Exercise prompt
Make a verbatim copy of all the records. Skip every image.

The data

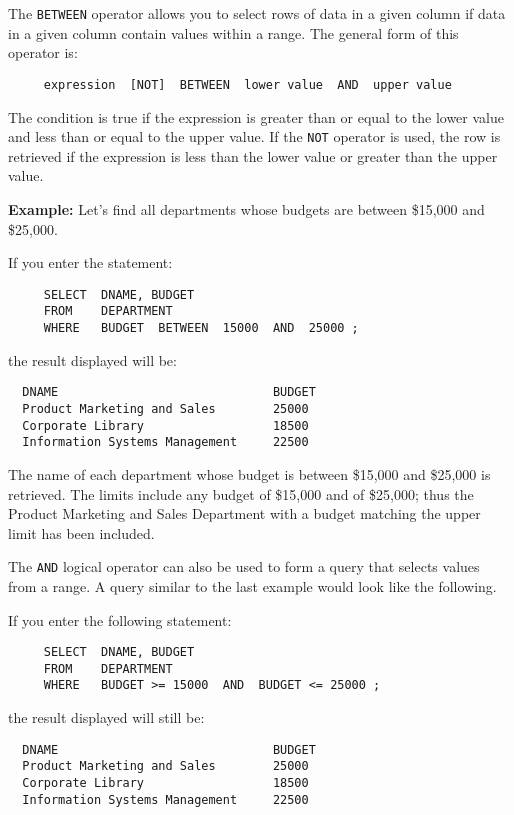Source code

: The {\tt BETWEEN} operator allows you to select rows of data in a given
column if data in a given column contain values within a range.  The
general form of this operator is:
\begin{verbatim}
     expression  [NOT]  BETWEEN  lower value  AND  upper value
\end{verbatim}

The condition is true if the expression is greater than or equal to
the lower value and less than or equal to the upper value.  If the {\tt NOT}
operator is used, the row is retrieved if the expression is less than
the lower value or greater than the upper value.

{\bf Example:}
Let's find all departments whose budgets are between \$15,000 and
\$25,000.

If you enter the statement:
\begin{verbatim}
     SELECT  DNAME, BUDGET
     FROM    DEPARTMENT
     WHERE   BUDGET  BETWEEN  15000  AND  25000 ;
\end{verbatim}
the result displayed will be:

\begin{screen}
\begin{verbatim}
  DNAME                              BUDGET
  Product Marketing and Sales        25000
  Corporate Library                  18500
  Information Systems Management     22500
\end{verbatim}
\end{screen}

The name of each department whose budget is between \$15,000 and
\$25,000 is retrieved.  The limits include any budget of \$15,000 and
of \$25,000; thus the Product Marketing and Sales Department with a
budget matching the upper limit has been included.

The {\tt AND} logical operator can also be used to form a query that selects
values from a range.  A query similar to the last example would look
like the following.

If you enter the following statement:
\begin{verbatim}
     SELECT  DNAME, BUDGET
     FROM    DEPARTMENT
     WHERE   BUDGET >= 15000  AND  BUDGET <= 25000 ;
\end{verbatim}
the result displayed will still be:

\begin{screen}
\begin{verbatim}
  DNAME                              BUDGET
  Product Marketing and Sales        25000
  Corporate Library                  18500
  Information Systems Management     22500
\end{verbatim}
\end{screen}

Problem solution
Source code

: The {\tt BETWEEN} operator allows you to select rows of data in a given
column if data in a given column contain values within a range.  The
general form of this operator is:
\begin{verbatim}
     expression  [NOT]  BETWEEN  lower value  AND  upper value
\end{verbatim}

The condition is true if the expression is greater than or equal to
the lower value and less than or equal to the upper value.  If the {\tt NOT}
operator is used, the row is retrieved if the expression is less than
the lower value or greater than the upper value.

{\bf Example:}
Let's find all departments whose budgets are between \$15,000 and
\$25,000.

If you enter the statement:
\begin{verbatim}
     SELECT  DNAME, BUDGET
     FROM    DEPARTMENT
     WHERE   BUDGET  BETWEEN  15000  AND  25000 ;
\end{verbatim}
the result displayed will be:

\begin{screen}
\begin{verbatim}
  DNAME                              BUDGET
  Product Marketing and Sales        25000
  Corporate Library                  18500
  Information Systems Management     22500
\end{verbatim}
\end{screen}

The name of each department whose budget is between \$15,000 and
\$25,000 is retrieved.  The limits include any budget of \$15,000 and
of \$25,000; thus the Product Marketing and Sales Department with a
budget matching the upper limit has been included.

The {\tt AND} logical operator can also be used to form a query that selects
values from a range.  A query similar to the last example would look
like the following.

If you enter the following statement:
\begin{verbatim}
     SELECT  DNAME, BUDGET
     FROM    DEPARTMENT
     WHERE   BUDGET >= 15000  AND  BUDGET <= 25000 ;
\end{verbatim}
the result displayed will still be:

\begin{screen}
\begin{verbatim}
  DNAME                              BUDGET
  Product Marketing and Sales        25000
  Corporate Library                  18500
  Information Systems Management     22500
\end{verbatim}
\end{screen}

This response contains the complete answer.